▶ _What you have to do_: Repeat word for word the opening stretch of the entries, from the first line through the line containing "- **User**: Can".

════════

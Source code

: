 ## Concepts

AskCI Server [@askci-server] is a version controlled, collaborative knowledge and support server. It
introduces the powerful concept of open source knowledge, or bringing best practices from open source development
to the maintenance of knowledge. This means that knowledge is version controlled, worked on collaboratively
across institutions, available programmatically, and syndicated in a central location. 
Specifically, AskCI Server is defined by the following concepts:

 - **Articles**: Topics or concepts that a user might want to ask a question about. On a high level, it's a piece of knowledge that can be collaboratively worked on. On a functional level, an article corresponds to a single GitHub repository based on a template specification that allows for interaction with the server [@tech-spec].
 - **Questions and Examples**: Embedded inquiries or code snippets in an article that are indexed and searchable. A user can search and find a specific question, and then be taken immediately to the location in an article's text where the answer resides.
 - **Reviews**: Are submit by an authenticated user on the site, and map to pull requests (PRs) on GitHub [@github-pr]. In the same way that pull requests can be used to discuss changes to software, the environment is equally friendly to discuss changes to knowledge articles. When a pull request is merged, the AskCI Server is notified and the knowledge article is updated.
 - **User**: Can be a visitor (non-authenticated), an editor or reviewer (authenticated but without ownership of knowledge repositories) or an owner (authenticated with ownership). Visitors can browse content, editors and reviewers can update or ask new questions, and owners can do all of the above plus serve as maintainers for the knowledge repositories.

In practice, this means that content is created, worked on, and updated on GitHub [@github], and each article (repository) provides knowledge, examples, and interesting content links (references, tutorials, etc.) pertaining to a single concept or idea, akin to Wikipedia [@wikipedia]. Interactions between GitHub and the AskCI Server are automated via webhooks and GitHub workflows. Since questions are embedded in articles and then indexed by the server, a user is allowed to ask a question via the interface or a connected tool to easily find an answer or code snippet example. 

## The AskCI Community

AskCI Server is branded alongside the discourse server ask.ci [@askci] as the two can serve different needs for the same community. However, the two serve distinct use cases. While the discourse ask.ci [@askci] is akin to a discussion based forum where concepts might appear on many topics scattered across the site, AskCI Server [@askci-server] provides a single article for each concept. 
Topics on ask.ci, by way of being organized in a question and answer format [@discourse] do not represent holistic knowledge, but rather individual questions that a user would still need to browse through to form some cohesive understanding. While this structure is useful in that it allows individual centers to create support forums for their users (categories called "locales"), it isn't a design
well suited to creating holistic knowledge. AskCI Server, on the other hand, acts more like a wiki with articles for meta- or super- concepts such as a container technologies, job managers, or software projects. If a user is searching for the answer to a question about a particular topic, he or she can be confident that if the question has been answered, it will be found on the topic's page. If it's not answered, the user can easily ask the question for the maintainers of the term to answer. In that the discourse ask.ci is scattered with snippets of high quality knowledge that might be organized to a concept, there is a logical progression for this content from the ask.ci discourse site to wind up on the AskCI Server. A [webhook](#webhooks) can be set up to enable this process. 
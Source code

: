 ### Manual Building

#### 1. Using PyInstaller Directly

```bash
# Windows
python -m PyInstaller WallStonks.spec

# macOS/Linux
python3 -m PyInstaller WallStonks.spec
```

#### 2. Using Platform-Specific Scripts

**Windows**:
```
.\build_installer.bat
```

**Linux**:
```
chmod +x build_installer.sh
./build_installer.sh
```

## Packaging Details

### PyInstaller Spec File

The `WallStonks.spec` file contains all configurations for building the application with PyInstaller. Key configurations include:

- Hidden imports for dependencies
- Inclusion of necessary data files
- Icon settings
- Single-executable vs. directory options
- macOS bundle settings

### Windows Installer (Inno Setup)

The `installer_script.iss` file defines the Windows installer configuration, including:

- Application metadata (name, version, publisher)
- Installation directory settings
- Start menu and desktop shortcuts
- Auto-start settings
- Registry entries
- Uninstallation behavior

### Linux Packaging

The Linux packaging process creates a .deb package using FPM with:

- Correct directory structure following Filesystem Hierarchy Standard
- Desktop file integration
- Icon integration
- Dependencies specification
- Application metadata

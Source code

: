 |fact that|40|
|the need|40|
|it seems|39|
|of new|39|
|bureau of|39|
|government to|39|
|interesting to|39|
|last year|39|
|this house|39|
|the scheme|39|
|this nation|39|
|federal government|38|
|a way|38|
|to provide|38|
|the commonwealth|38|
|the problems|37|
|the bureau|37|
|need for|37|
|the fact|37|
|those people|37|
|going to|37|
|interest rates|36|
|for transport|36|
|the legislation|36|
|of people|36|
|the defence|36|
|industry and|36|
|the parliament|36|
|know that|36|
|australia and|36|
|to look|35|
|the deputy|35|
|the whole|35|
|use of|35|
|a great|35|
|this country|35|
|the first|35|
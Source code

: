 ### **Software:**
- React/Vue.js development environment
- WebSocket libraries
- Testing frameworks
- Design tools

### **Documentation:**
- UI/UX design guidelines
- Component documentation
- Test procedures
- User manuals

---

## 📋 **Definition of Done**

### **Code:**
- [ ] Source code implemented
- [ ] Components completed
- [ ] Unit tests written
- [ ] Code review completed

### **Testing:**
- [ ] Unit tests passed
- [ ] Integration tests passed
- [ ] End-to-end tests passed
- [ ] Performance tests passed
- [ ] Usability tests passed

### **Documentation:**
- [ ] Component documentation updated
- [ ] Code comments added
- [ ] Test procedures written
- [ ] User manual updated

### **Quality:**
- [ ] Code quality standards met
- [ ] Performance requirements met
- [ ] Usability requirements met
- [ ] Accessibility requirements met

════════

▶ _Written answer_:
Source code

: ## Concepts

AskCI Server [@askci-server] is a version controlled, collaborative knowledge and support server. It
introduces the powerful concept of open source knowledge, or bringing best practices from open source development
to the maintenance of knowledge. This means that knowledge is version controlled, worked on collaboratively
across institutions, available programmatically, and syndicated in a central location. 
Specifically, AskCI Server is defined by the following concepts:

 - **Articles**: Topics or concepts that a user might want to ask a question about. On a high level, it's a piece of knowledge that can be collaboratively worked on. On a functional level, an article corresponds to a single GitHub repository based on a template specification that allows for interaction with the server [@tech-spec].
 - **Questions and Examples**: Embedded inquiries or code snippets in an article that are indexed and searchable. A user can search and find a specific question, and then be taken immediately to the location in an article's text where the answer resides.
 - **Reviews**: Are submit by an authenticated user on the site, and map to pull requests (PRs) on GitHub [@github-pr]. In the same way that pull requests can be used to discuss changes to software, the environment is equally friendly to discuss changes to knowledge articles. When a pull request is merged, the AskCI Server is notified and the knowledge article is updated.
 - **User**: Can be a visitor (non-authenticated), an editor or reviewer (authenticated but without ownership of knowledge repositories) or an owner (authenticated with ownership). Visitors can browse content, editors and reviewers can update or ask new questions, and owners can do all of the above plus serve as maintainers for the knowledge repositories.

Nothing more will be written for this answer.